> _GIVEN RECORDS_
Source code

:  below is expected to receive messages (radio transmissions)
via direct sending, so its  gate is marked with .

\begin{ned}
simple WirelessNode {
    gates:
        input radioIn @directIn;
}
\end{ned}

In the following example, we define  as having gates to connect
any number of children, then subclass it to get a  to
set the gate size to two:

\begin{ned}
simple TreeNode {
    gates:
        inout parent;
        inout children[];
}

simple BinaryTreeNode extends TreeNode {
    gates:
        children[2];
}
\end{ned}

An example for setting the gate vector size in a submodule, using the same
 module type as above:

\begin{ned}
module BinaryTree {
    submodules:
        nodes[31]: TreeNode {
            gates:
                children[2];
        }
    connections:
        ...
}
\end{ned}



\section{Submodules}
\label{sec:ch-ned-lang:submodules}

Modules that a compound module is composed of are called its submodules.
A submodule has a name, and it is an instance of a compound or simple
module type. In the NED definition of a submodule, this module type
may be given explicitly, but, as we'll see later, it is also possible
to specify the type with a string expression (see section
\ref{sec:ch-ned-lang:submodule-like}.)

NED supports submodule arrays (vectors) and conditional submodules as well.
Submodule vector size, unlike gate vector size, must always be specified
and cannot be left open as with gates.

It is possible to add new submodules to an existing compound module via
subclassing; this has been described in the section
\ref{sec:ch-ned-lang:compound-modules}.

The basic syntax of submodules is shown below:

> _EXERCISE PROMPT_
In the lines above, locate the string "lang". Copy every line where it occurs.

> _WRITTEN RESPONSE_
\label{sec:ch-ned-lang:submodules}
\ref{sec:ch-ned-lang:submodule-like}.)
\ref{sec:ch-ned-lang:compound-modules}.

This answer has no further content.